Exercise instructions: Each line below from the one containing "테크니컬 SEO는 자사" through the one containing "The last script" should be output exactly as it stands, and no other line should appear.

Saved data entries
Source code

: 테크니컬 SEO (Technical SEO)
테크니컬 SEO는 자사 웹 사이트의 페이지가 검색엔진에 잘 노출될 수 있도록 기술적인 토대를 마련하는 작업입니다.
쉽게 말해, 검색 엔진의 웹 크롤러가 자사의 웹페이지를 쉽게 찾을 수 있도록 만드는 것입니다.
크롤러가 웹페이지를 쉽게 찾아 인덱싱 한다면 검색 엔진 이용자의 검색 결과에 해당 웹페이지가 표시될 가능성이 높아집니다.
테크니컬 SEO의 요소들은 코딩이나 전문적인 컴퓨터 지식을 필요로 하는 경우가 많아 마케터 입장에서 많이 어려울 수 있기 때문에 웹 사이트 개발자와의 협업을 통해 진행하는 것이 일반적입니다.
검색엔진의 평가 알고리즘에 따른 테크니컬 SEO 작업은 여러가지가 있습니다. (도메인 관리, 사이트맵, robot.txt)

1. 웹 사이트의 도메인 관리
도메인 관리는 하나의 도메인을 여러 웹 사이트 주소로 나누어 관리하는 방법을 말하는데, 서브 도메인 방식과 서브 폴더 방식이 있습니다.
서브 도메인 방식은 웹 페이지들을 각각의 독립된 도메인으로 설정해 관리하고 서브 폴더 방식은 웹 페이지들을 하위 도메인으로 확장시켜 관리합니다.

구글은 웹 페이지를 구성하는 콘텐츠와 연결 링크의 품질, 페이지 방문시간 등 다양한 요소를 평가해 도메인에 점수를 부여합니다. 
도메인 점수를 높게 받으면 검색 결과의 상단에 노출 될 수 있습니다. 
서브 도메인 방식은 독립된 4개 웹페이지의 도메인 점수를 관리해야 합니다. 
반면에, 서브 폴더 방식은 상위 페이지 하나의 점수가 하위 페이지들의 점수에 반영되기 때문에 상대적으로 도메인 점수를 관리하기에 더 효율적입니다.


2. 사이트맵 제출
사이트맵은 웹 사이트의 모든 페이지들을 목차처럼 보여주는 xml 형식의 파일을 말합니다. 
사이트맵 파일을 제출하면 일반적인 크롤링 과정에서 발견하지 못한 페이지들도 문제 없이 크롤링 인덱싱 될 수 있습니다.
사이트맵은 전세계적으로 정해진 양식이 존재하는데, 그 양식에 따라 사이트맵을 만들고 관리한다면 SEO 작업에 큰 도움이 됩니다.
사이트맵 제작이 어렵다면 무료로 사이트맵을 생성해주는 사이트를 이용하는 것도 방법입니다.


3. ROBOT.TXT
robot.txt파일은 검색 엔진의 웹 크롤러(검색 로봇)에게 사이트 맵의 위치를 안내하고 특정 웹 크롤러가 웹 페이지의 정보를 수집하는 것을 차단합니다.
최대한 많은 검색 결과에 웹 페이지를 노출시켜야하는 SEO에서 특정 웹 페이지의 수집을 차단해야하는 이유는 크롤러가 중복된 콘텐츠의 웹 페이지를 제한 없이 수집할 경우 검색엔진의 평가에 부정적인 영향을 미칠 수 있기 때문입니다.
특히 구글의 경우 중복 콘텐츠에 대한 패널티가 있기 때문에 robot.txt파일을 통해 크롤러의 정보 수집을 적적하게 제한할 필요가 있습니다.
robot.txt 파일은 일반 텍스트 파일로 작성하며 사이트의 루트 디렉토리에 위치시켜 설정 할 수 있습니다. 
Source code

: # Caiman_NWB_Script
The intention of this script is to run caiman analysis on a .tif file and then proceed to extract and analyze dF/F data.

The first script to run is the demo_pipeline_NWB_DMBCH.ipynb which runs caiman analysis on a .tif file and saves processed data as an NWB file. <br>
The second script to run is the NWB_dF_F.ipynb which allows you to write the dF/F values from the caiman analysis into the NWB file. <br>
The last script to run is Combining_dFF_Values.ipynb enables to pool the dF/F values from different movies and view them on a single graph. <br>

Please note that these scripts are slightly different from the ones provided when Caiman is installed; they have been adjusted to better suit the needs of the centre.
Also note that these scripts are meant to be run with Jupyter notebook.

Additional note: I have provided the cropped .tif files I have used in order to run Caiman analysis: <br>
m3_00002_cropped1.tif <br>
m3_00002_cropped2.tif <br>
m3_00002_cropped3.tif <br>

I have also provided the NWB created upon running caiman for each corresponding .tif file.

Response to the exercise:
테크니컬 SEO는 자사 웹 사이트의 페이지가 검색엔진에 잘 노출될 수 있도록 기술적인 토대를 마련하는 작업입니다.
쉽게 말해, 검색 엔진의 웹 크롤러가 자사의 웹페이지를 쉽게 찾을 수 있도록 만드는 것입니다.
크롤러가 웹페이지를 쉽게 찾아 인덱싱 한다면 검색 엔진 이용자의 검색 결과에 해당 웹페이지가 표시될 가능성이 높아집니다.
테크니컬 SEO의 요소들은 코딩이나 전문적인 컴퓨터 지식을 필요로 하는 경우가 많아 마케터 입장에서 많이 어려울 수 있기 때문에 웹 사이트 개발자와의 협업을 통해 진행하는 것이 일반적입니다.
검색엔진의 평가 알고리즘에 따른 테크니컬 SEO 작업은 여러가지가 있습니다. (도메인 관리, 사이트맵, robot.txt)

1. 웹 사이트의 도메인 관리
도메인 관리는 하나의 도메인을 여러 웹 사이트 주소로 나누어 관리하는 방법을 말하는데, 서브 도메인 방식과 서브 폴더 방식이 있습니다.
서브 도메인 방식은 웹 페이지들을 각각의 독립된 도메인으로 설정해 관리하고 서브 폴더 방식은 웹 페이지들을 하위 도메인으로 확장시켜 관리합니다.

구글은 웹 페이지를 구성하는 콘텐츠와 연결 링크의 품질, 페이지 방문시간 등 다양한 요소를 평가해 도메인에 점수를 부여합니다. 
도메인 점수를 높게 받으면 검색 결과의 상단에 노출 될 수 있습니다. 
서브 도메인 방식은 독립된 4개 웹페이지의 도메인 점수를 관리해야 합니다. 
반면에, 서브 폴더 방식은 상위 페이지 하나의 점수가 하위 페이지들의 점수에 반영되기 때문에 상대적으로 도메인 점수를 관리하기에 더 효율적입니다.


2. 사이트맵 제출
사이트맵은 웹 사이트의 모든 페이지들을 목차처럼 보여주는 xml 형식의 파일을 말합니다. 
사이트맵 파일을 제출하면 일반적인 크롤링 과정에서 발견하지 못한 페이지들도 문제 없이 크롤링 인덱싱 될 수 있습니다.
사이트맵은 전세계적으로 정해진 양식이 존재하는데, 그 양식에 따라 사이트맵을 만들고 관리한다면 SEO 작업에 큰 도움이 됩니다.
사이트맵 제작이 어렵다면 무료로 사이트맵을 생성해주는 사이트를 이용하는 것도 방법입니다.


3. ROBOT.TXT
robot.txt파일은 검색 엔진의 웹 크롤러(검색 로봇)에게 사이트 맵의 위치를 안내하고 특정 웹 크롤러가 웹 페이지의 정보를 수집하는 것을 차단합니다.
최대한 많은 검색 결과에 웹 페이지를 노출시켜야하는 SEO에서 특정 웹 페이지의 수집을 차단해야하는 이유는 크롤러가 중복된 콘텐츠의 웹 페이지를 제한 없이 수집할 경우 검색엔진의 평가에 부정적인 영향을 미칠 수 있기 때문입니다.
특히 구글의 경우 중복 콘텐츠에 대한 패널티가 있기 때문에 robot.txt파일을 통해 크롤러의 정보 수집을 적적하게 제한할 필요가 있습니다.
robot.txt 파일은 일반 텍스트 파일로 작성하며 사이트의 루트 디렉토리에 위치시켜 설정 할 수 있습니다. 
Source code

: # Caiman_NWB_Script
The intention of this script is to run caiman analysis on a .tif file and then proceed to extract and analyze dF/F data.

The first script to run is the demo_pipeline_NWB_DMBCH.ipynb which runs caiman analysis on a .tif file and saves processed data as an NWB file. <br>
The second script to run is the NWB_dF_F.ipynb which allows you to write the dF/F values from the caiman analysis into the NWB file. <br>
The last script to run is Combining_dFF_Values.ipynb enables to pool the dF/F values from different movies and view them on a single graph. <br>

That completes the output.